EXCLUSIVE: A WESSEX Water employee forced two young children to perform degrading and sickening sex acts over nine years, a court heard.

Christopher Tyryk, 45, used treats like strawberry jam, yoghurts and cream to encourage two children to perform lewd acts for his self-gratification.

A jury at Swindon Crown Court heard this week how Tyryk, of Drynham Lane, Trowbridge, abused a boy and girl from 1987 to 1996.

Facing two charges of raping a girl, six charges of indecency with children and five indecent assaults, Tyryk appeared for trial on Monday.

He denies all the charges.

On Wednesday one of the victims, now a 23-year-old man, took the witness stand to detail the graphic sexual acts forced on him during a long catalogue of abuse.

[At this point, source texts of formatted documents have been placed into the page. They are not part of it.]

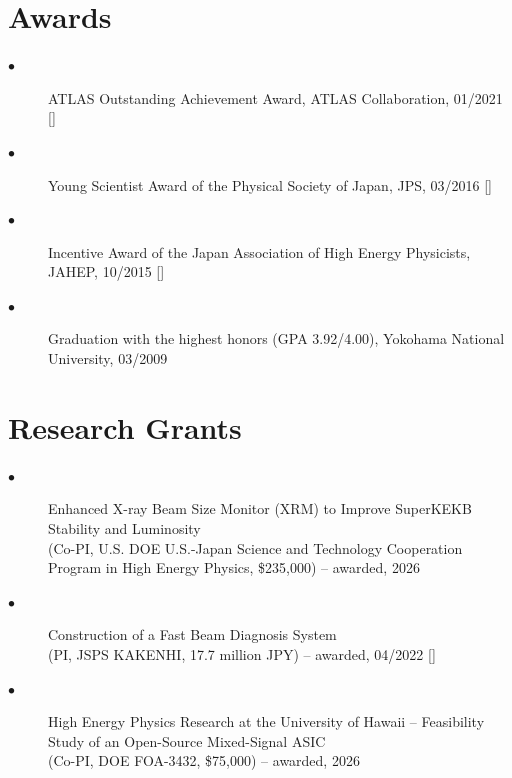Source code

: \documentclass[11pt]{article}
\begin{document}
\section*{\large{Awards}} 

{\footnotesize
\begin{description}
\item[$\bullet$]{ATLAS Outstanding Achievement Award, ATLAS Collaboration, 01/2021
[]}
\item[$\bullet$]{Young Scientist Award of the Physical Society of Japan, JPS, 03/2016
[]}
\item[$\bullet$]{Incentive Award of the Japan Association of High Energy Physicists, JAHEP, 10/2015
[]}
\item[$\bullet$]{Graduation with the highest honors (GPA 3.92/4.00), Yokohama National University, 03/2009}
\end{description}
}

\section*{\large{Research Grants}} 
{\footnotesize
\begin{description}
\item[$\bullet$]{Enhanced X-ray Beam Size Monitor (XRM) to Improve SuperKEKB Stability and Luminosity \\
\hspace{-0.25in} (Co-PI, U.S. DOE U.S.-Japan Science and Technology Cooperation Program in High Energy Physics, \$235,000) -- awarded, 2026}
\item[$\bullet$]{Construction of a Fast Beam Diagnosis System \\
\hspace{-0.25in} (PI, JSPS KAKENHI, 17.7 million JPY) -- awarded, 04/2022 []} \\
\item[$\bullet$]{High Energy Physics Research at the University of Hawaii -- Feasibility Study of an Open-Source Mixed-Signal ASIC \\
\hspace{-0.25in} (Co-PI, DOE FOA-3432, \$75,000) -- awarded, 2026}
\end{description}
}
\end{document}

Emotionally describing Tyryk's reign of abuse he said as children they were abused both separately and together. Sometimes Tyryk would make them simulate sex with each other while he watched.

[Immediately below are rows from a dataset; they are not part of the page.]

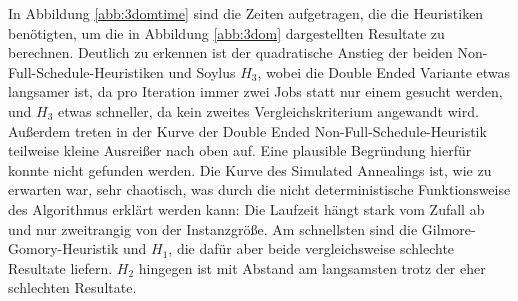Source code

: \documentclass{scrreprt}
\begin{document}
In Abbildung \ref{abb:3domtime} sind die Zeiten aufgetragen, die die Heuristiken benötigten, um die in Abbildung \ref{abb:3dom} dargestellten Resultate zu berechnen.
Deutlich zu erkennen ist der quadratische Anstieg der beiden Non-Full-Schedule-Heuristiken und Soylus $H_3$, wobei die Double Ended Variante etwas langsamer ist,
da pro Iteration immer zwei Jobs statt nur einem gesucht werden, und $H_3$ etwas schneller, da kein zweites Vergleichskriterium angewandt wird.
Außerdem treten in der Kurve der Double Ended Non-Full-Schedule-Heuristik teilweise kleine Ausreißer nach oben auf.
Eine plausible Begründung hierfür konnte nicht gefunden werden.
Die Kurve des Simulated Annealings ist, wie zu erwarten war, sehr chaotisch, was durch die nicht deterministische Funktionsweise des Algorithmus erklärt werden kann:
Die Laufzeit hängt stark vom Zufall ab und nur zweitrangig von der Instanzgröße.
Am schnellsten sind die Gilmore-Gomory-Heuristik und $H_1$, die dafür aber beide vergleichsweise schlechte Resultate liefern.
$H_2$ hingegen ist mit Abstand am langsamsten trotz der eher schlechten Resultate.
\end{document}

The victim, who cannot be identified for legal reasons, said the abuse happened frequently but always began when he was in Tyryk's former house at an address in Trowbridge.

Tyryk would beckon the children upstairs into a bedroom. He would force one or both of them to perform sexual acts.

On one occasion the victim said Tyryk would use strawberry jam, cream or whatever he could find in the fridge as part of the sex games.

Asked by prosecutor Kerry Barker why he didn't stop the abuse until he was 13-years-old the victim replied: "Because I didn't have the bottle. I was scared of him.

"I wanted to forget about it all and didn't want to go through all this. I don't find it easy to talk about what he did to me.

"I am a very nervous person with no self-esteem. He put me through hell."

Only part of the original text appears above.